How does our data compare to some of the more familiar public sources, particularly the dominant exit poll?....Some of the consistent trends are:

- Our data shows an electorate that is consistently less college educated (34% in 2016, compared to 50% for the exit poll), older (25% aged 65+, compared to 16%), whiter (74%, compared to 71%), and often has more women (53–55% across all years, sometimes it is lower for exits). These differences extend back to 2006, and they span both modeled data and data reported directly from the Secretary of State (age and gender).

- At the same time, our vote margins are often more in favor of Democrats than the exits, within each group. Some of the largest and most consistent differences are among white non-college voters (an average difference of 8 points in margin) and white women (6 points).

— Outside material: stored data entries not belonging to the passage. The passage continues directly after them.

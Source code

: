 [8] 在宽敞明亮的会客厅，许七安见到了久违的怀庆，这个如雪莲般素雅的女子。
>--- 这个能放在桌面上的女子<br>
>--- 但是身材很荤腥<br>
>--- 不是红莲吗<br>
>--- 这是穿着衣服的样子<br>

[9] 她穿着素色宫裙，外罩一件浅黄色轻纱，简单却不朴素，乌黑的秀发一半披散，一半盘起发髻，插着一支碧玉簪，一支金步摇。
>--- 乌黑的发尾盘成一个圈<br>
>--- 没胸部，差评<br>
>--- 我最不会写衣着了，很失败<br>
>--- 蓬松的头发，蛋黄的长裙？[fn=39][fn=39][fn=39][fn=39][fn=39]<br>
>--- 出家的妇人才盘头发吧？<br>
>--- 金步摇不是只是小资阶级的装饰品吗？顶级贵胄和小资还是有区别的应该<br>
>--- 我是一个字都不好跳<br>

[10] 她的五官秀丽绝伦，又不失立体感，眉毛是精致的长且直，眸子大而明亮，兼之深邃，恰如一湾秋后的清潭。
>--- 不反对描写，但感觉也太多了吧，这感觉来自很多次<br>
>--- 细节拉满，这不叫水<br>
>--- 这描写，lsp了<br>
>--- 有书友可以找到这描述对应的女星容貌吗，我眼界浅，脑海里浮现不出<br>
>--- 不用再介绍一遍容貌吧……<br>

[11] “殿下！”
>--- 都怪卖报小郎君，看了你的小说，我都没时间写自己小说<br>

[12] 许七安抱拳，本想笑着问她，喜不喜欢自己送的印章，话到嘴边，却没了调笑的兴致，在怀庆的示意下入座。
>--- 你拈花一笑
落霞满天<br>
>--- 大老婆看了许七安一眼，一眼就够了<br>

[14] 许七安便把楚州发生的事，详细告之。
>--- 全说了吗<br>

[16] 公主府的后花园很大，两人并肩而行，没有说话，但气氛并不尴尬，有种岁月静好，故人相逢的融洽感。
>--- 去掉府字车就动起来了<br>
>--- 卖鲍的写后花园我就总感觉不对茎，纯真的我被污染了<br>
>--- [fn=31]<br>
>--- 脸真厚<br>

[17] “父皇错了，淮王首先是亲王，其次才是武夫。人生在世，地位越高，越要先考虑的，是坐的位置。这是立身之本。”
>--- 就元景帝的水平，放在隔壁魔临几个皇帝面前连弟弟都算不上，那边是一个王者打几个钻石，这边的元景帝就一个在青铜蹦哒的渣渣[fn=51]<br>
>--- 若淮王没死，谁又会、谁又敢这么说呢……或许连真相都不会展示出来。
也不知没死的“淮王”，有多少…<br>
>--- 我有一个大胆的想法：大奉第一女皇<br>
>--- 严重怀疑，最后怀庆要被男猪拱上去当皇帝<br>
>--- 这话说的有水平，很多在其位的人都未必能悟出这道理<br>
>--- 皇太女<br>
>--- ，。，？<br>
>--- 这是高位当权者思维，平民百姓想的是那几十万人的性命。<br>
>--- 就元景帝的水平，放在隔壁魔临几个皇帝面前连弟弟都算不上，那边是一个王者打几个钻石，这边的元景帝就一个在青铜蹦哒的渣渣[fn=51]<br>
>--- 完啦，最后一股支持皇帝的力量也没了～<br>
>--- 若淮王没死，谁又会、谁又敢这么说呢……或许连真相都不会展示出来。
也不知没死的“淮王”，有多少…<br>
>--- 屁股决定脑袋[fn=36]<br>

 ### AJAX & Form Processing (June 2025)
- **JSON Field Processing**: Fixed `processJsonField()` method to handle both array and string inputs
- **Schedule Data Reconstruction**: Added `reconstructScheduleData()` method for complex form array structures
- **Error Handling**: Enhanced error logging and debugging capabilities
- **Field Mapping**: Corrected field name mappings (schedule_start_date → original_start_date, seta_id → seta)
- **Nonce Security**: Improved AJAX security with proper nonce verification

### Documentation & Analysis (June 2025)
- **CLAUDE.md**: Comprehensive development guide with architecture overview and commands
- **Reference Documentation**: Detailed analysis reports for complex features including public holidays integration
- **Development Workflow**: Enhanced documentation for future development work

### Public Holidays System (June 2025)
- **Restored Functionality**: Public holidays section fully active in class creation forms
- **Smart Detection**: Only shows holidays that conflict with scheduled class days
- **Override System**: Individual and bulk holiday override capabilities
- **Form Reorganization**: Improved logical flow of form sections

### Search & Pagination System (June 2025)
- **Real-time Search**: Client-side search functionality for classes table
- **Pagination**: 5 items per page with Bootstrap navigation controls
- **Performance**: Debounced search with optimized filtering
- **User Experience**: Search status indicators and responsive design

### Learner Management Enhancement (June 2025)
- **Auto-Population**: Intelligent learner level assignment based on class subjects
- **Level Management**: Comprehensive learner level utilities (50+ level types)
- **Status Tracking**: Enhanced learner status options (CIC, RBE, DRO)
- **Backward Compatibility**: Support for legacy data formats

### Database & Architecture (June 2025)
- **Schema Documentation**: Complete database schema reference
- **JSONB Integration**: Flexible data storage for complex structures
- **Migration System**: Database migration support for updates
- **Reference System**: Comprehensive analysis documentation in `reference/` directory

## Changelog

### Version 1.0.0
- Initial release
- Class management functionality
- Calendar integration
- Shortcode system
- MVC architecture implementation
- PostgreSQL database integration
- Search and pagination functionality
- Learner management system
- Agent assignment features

- Lining these data up with other data sources can reveal which estimates are plausible. For example, the exit poll shows that half of the 138 million voters in 2016 had a college degree, implying 69 million college-educated voters. The Census American Community Survey for 2016 shows there are only 66 million college-educated citizens across the country, implying a turnout rate of 105%"

Clearly there is a need for better data sources than the exits. I believe Catalist is on track to be one such source.